Load necessary libraries and datasets

library(readr)
library(dplyr)
library(plotly)

hr <- read_csv('https://raw.githubusercontent.com/aiplanethub/Datasets/refs/heads/master/HR_comma_sep.csv')

Question 1

dept <- hr %>%
  mutate(Employee_Status = ifelse(left == 0, 'Stayed', 'Left'))

dept_table <- table(dept$Employee_Status, dept$Department)
chi1 <- chisq.test(dept_table)
print(chi1)
## 
##  Pearson's Chi-squared test
## 
## data:  dept_table
## X-squared = 86.825, df = 9, p-value = 7.042e-15
# Technical Interpretation: The p-value from the chi test is very small and therefore significant
# Non-technical Interpretation: Employees who left could have left due to certain departments.

Plot 1: Employee Status vs Department

# Plot 1: Employee Status vs Department
ggplot(dept, aes(x = Department, fill = Employee_Status)) +
  geom_bar(position = "fill") +
  labs(title = "Department distribution between those who stayed and left vary significantly",
       y = "Proportion", x = "Department") +
       theme_minimal()

# Question 2

slry <- hr %>%
  mutate(Employee_Status = ifelse(left == 0, 'Stayed', 'Left'))

salary_table <- table(slry$Employee_Status, slry$salary)
chi2 <- chisq.test(salary_table)
print(chi2)
## 
##  Pearson's Chi-squared test
## 
## data:  salary_table
## X-squared = 381.23, df = 2, p-value < 2.2e-16
# Technical Interpretation: The p-value is significant, it indicates whether salary level differs by Employee_Status.
# Non-technical Interpretation: Employees with lower salary levels are more likely to leave.

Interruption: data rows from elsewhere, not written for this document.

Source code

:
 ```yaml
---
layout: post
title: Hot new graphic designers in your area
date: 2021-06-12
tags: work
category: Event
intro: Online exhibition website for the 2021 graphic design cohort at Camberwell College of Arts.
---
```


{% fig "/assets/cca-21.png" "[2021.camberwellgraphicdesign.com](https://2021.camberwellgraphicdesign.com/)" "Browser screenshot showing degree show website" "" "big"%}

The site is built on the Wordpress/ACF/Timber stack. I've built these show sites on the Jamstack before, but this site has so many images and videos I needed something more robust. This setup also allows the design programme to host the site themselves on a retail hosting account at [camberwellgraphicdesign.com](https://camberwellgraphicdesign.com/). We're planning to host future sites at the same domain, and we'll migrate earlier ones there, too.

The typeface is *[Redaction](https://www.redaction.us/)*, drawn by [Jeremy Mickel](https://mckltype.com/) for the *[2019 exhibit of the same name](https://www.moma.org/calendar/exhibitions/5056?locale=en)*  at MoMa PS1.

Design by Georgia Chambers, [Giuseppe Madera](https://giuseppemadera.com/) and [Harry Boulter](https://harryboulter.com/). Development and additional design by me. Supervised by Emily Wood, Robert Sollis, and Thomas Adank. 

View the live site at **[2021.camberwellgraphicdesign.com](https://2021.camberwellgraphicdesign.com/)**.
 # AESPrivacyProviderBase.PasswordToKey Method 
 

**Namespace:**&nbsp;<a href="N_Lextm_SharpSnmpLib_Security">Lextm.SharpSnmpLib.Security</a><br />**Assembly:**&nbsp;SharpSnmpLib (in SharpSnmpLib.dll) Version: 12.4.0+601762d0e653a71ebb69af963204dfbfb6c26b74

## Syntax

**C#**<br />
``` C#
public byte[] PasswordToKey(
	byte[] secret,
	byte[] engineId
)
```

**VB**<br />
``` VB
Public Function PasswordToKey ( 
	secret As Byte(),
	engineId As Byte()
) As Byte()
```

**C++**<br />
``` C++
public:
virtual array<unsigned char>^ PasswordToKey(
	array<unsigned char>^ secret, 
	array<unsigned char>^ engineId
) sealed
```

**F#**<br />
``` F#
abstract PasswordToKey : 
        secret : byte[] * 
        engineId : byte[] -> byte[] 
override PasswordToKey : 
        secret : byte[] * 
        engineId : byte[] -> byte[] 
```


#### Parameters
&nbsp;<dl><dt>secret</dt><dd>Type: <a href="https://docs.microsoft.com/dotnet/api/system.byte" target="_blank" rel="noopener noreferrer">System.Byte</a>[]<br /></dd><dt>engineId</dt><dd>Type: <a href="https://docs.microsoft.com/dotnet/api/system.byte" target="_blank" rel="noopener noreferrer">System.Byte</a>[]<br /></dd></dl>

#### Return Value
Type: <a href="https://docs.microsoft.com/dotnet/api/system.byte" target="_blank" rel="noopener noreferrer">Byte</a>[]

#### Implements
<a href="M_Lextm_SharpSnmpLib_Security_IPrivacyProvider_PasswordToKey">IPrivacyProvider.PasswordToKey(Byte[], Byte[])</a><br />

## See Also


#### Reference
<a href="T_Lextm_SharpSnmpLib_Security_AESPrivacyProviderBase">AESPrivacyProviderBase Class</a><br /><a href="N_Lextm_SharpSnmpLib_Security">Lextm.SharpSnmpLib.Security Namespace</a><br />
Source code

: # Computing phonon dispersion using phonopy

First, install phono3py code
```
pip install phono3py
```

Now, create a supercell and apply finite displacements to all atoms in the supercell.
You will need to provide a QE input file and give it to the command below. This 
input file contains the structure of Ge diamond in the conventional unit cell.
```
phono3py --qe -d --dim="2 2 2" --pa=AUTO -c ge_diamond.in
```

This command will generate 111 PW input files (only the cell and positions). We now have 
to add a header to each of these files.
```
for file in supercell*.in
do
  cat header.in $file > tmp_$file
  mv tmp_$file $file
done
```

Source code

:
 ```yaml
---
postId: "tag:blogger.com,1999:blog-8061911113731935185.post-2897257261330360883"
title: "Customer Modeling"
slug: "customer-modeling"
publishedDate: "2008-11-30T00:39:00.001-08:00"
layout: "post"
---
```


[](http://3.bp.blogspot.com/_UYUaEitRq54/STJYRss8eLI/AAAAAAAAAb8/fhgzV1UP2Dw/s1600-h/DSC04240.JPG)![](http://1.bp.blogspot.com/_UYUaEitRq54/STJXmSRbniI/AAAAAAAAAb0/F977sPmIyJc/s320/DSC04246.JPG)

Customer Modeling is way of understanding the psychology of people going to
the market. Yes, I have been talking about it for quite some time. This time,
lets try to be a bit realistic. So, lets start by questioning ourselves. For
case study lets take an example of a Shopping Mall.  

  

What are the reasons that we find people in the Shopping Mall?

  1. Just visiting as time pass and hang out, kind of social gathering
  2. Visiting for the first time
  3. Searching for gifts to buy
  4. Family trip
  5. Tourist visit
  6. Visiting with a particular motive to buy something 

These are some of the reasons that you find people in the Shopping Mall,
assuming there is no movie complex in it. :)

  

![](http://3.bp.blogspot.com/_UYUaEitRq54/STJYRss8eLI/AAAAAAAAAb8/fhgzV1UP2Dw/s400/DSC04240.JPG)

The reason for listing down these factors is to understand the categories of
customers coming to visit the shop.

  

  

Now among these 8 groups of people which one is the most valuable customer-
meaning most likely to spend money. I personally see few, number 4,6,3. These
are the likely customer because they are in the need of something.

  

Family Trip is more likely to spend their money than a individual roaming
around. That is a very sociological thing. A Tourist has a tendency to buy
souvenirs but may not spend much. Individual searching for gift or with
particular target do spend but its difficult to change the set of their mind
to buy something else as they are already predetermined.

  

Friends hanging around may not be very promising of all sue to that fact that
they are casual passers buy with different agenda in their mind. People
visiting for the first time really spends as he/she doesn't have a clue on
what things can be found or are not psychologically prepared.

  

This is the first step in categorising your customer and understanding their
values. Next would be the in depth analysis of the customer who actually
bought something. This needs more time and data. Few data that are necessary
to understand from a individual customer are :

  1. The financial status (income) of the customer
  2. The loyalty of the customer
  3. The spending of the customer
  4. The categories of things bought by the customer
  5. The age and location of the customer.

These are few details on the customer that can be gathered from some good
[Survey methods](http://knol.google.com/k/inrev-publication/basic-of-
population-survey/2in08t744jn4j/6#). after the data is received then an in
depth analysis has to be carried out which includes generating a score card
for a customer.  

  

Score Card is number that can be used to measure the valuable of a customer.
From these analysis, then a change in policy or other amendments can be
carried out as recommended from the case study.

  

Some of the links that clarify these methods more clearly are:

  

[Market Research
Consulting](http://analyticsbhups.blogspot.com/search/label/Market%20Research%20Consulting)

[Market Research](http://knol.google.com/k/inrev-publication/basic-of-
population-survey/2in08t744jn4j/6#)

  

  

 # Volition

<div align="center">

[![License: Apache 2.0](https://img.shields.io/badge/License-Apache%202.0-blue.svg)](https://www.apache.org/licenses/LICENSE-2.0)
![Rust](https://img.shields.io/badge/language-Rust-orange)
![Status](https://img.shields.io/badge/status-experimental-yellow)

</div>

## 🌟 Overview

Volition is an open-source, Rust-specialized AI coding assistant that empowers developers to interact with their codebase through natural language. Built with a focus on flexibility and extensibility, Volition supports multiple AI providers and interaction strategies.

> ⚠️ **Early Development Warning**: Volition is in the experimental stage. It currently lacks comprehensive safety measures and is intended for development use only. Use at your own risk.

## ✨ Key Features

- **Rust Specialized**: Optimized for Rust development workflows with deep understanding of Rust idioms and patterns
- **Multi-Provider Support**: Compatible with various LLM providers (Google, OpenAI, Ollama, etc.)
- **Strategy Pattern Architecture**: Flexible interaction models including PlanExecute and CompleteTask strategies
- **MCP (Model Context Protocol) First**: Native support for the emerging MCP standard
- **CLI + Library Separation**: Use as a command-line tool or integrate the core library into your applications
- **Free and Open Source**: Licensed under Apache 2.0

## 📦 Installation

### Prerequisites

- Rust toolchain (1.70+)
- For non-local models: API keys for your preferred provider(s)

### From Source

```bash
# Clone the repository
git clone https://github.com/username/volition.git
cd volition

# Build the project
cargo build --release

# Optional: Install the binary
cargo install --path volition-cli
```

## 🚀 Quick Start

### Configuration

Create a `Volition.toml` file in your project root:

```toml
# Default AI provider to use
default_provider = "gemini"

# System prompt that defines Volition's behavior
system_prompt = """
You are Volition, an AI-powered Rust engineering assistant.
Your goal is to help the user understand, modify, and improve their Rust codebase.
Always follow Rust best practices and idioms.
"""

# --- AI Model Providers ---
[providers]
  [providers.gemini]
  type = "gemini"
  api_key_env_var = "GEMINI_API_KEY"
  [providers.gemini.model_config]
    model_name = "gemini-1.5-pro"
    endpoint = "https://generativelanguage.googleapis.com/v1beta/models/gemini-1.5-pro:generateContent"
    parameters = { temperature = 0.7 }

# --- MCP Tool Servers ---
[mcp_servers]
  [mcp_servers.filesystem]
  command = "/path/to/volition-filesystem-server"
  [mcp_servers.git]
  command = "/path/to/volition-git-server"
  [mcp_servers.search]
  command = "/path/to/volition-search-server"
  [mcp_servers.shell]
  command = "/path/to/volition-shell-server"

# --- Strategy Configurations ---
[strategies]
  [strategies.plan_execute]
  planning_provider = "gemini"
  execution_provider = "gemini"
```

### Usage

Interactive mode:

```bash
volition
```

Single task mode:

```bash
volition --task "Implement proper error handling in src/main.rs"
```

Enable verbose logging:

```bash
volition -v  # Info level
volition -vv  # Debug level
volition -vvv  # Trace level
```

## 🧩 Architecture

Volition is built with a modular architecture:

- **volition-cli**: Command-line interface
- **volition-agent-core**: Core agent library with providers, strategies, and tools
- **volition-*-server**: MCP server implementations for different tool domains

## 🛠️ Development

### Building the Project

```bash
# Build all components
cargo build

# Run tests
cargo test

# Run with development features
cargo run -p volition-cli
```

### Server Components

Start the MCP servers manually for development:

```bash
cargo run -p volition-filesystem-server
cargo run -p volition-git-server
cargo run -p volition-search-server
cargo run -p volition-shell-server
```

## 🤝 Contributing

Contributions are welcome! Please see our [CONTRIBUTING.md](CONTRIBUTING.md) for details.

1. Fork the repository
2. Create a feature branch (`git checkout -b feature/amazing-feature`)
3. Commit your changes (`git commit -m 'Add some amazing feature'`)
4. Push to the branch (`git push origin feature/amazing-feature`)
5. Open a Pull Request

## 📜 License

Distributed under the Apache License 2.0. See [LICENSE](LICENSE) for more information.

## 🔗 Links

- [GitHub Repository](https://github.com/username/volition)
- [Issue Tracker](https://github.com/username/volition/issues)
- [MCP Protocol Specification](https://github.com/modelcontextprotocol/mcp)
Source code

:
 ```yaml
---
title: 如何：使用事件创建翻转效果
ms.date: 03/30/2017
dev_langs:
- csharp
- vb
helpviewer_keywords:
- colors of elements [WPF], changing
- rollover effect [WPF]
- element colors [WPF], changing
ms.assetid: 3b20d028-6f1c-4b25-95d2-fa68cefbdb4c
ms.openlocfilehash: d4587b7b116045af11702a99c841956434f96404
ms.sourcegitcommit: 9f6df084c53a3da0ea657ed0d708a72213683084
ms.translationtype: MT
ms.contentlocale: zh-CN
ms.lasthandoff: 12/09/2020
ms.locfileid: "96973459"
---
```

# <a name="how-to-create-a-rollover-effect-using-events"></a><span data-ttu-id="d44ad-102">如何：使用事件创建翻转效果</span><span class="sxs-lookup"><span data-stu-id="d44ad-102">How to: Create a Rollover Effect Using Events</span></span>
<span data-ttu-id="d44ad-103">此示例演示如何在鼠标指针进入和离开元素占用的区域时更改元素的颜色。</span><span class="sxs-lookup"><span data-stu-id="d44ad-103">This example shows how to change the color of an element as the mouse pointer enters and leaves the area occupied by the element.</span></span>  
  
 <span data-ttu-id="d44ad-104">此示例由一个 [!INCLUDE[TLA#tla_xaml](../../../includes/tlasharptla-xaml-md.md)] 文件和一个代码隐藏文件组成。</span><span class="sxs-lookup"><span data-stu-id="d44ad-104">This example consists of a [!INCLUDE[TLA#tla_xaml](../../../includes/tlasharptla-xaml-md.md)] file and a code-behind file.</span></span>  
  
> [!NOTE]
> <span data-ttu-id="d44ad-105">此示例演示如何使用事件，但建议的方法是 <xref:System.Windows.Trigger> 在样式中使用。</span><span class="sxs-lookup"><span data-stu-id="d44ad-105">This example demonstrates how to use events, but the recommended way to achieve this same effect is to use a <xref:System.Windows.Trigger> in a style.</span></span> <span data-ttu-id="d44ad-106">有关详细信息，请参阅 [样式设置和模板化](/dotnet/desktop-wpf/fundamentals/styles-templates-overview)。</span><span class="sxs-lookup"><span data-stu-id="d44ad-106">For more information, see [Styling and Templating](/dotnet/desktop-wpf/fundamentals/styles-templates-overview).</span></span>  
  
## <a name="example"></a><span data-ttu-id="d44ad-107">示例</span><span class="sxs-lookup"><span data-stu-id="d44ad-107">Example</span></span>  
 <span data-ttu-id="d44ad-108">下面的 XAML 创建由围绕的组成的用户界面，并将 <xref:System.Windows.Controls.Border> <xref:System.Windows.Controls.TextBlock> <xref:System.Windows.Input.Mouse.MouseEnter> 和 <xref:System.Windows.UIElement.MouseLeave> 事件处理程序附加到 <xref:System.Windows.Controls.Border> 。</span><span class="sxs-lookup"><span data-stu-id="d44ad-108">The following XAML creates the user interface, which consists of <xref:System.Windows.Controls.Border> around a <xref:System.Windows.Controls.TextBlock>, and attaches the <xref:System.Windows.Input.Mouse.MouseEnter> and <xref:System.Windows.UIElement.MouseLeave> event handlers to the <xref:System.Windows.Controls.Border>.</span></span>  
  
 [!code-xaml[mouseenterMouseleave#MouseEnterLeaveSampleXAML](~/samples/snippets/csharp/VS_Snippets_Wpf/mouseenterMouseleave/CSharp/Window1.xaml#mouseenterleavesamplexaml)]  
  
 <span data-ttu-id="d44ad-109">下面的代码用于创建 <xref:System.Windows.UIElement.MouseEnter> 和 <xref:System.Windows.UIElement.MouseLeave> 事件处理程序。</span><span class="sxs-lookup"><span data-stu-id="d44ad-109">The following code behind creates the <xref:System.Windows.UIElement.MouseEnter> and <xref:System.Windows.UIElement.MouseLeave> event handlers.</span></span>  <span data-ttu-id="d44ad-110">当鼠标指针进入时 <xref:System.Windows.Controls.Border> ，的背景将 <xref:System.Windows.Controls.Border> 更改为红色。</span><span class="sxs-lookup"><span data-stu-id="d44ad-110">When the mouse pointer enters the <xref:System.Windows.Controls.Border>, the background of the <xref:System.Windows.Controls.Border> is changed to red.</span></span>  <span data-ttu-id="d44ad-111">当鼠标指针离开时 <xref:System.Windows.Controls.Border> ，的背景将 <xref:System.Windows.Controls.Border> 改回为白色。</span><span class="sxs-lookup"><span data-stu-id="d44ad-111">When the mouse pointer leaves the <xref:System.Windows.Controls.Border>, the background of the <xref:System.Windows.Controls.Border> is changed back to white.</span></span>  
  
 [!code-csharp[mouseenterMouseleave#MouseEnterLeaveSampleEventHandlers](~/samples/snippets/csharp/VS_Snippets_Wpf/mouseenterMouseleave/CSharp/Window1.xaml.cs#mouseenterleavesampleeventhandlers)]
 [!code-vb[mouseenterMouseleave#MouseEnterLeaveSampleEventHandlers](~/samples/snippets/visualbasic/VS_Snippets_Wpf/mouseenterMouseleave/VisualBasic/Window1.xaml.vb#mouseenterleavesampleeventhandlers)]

Plot 2: Employee Status vs Salary

# Plot 2: Employee Status vs Salary
ggplot(slry, aes(x = salary, fill = Employee_Status)) +
  geom_bar(position = "fill") +
  labs(title = "Salary levels had a significant effect on an employee's likelihood of leaving",
       y = "Proportion", x = "Salary")

# Question 3

promo <- hr %>%
  mutate(Employee_Status = ifelse(left == 0, 'Stayed', 'Left'))

promo_table <- table(promo$Employee_Status, promo$promotion_last_5years)
chi3 <- chisq.test(promo_table)
print(chi3)
## 
##  Pearson's Chi-squared test with Yates' continuity correction
## 
## data:  promo_table
## X-squared = 56.262, df = 1, p-value = 6.344e-14
# Technical Interpretation: The p-value, which is significant shows if promotions influence employee retention.
# Non-technical Interpretation: Lack of promotions could lead to less employee retention and higher attrition.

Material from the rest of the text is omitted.